Self testing vs Gauntlets

JacquesRW · Post by **JacquesRW** » Sun Mar 17, 2024 5:59 pm

Dann Corbit wrote: ↑Sat Mar 16, 2024 5:14 pm Generally, 800 is recommended, but 400 is workable.

Recommended by who? This is terrible advice.
Here's an example for a change after playing 800 games and getting the results wins=270, losses=230, draws=300

Code: Select all

py sprt.py --wins 270 --losses 230 --draws 300 --elo0 0 --elo1 10
ELO: 17.4 +- 19.0 [-1.6, 36.5]
LLR: 1.19 [0.0, 10.0] (-2.94, 2.94)
Continue Playing

This is far away from an SPRT passing (with very loose bounds, the standard [0, 3] or [0, 5] would be even further away). Now imagine a change that only resulted in an elo increase of ~10 elo, what conclusions can you reasonably draw from 800 games?

pgg106 · Post by **pgg106** » Sun Mar 17, 2024 11:42 pm

Yeah the idea that a fixed number of games (any fixed number of games) is enough is bogus, if that was the case all the tests ever would be capped to that magic number (and quite clearly they are not).
As i said before proper stc sprts are better than eyeballing stuff at 100h + 12 days, if you don't have the resources to run ltcs just run stcs or even vstc, that will serve you far better in the long run than any 800 games testing session or whatever.

Uri Blass · Post by **Uri Blass** » Mon Mar 18, 2024 8:34 am

pgg106 wrote: ↑Thu Mar 07, 2024 10:09 pm Anything that isn't self testing breaks the logic and the common tools used to run sprts, anything that isn't an sprt isn't a reliable way of testing for engine improvements (at least once they stop being 3 digits big), doing or not doing a guantlet isn't a choice, you just can't do it if you want "serious" testing.
As an aside one might run a gauntlet as a form of progression test before a major release or to estimate an initial Elo ranking, that's perfectly valid, but this is about patch to patch testing.
Definitely drop the time control to anything stc-like, most commonly we devs use time controls in the 10s+ 0.1s - 5s+ 0.05s range.
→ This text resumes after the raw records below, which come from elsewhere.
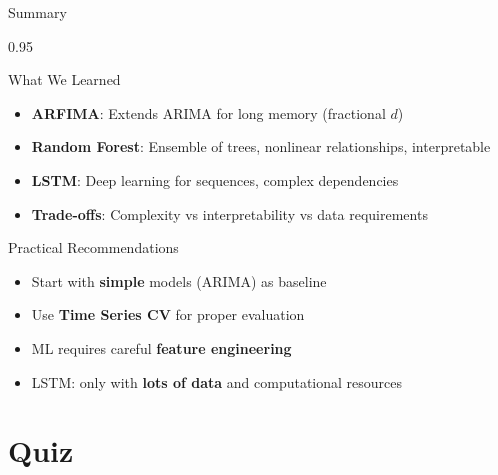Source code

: \documentclass[9pt, aspectratio=169, t]{beamer}
\begin{document}
\begin{frame}{Summary}
    \begin{cminipage}{0.95\textwidth}
    \begin{block}{What We Learned}
        \begin{itemize}\setlength{\itemsep}{0pt}
            \item \textbf{ARFIMA}: Extends ARIMA for long memory (fractional $d$)
            \item \textbf{Random Forest}: Ensemble of trees, nonlinear relationships, interpretable
            \item \textbf{LSTM}: Deep learning for sequences, complex dependencies
            \item \textbf{Trade-offs}: Complexity vs interpretability vs data requirements
        \end{itemize}
    \end{block}

    \vspace{0.2cm}

    \begin{alertblock}{Practical Recommendations}
        \begin{itemize}\setlength{\itemsep}{0pt}
            \item Start with \textbf{simple} models (ARIMA) as baseline
            \item Use \textbf{Time Series CV} for proper evaluation
            \item ML requires careful \textbf{feature engineering}
            \item LSTM: only with \textbf{lots of data} and computational resources
        \end{itemize}
    \end{alertblock}
    \end{cminipage}
\end{frame}

\section{Quiz}
\end{document}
I disagree that fixed number of games is not a reliable way of testing for engine improvement.

You practically want to know not only if a new version is better but also how much better and sprt does not give a good estimate.

It is possible to test every change that passed sprt later with a fixed number of games so you have some unbiased estimate for the improvement you made with that change.

The progress will be slower but I think people may decide that understanding the value of every change they make is more important than fast progress.

Understanding the value of every change may be productive to decide about the changes to test later.

RubiChess · Post by **RubiChess** » Mon Mar 18, 2024 9:03 am

JacquesRW wrote: ↑Sun Mar 17, 2024 5:59 pm
Dann Corbit wrote: ↑Sat Mar 16, 2024 5:14 pm Generally, 800 is recommended, but 400 is workable.
Recommended by who? This is terrible advice.
Here's an example for a change after playing 800 games and getting the results wins=270, losses=230, draws=300
Code: Select all
py sprt.py --wins 270 --losses 230 --draws 300 --elo0 0 --elo1 10
ELO: 17.4 +- 19.0 [-1.6, 36.5]
LLR: 1.19 [0.0, 10.0] (-2.94, 2.94)
Continue Playing
This is far away from an SPRT passing (with very loose bounds, the standard [0, 3] or [0, 5] would be even further away). Now imagine a change that only resulted in an elo increase of ~10 elo, what conclusions can you reasonably draw from 800 games?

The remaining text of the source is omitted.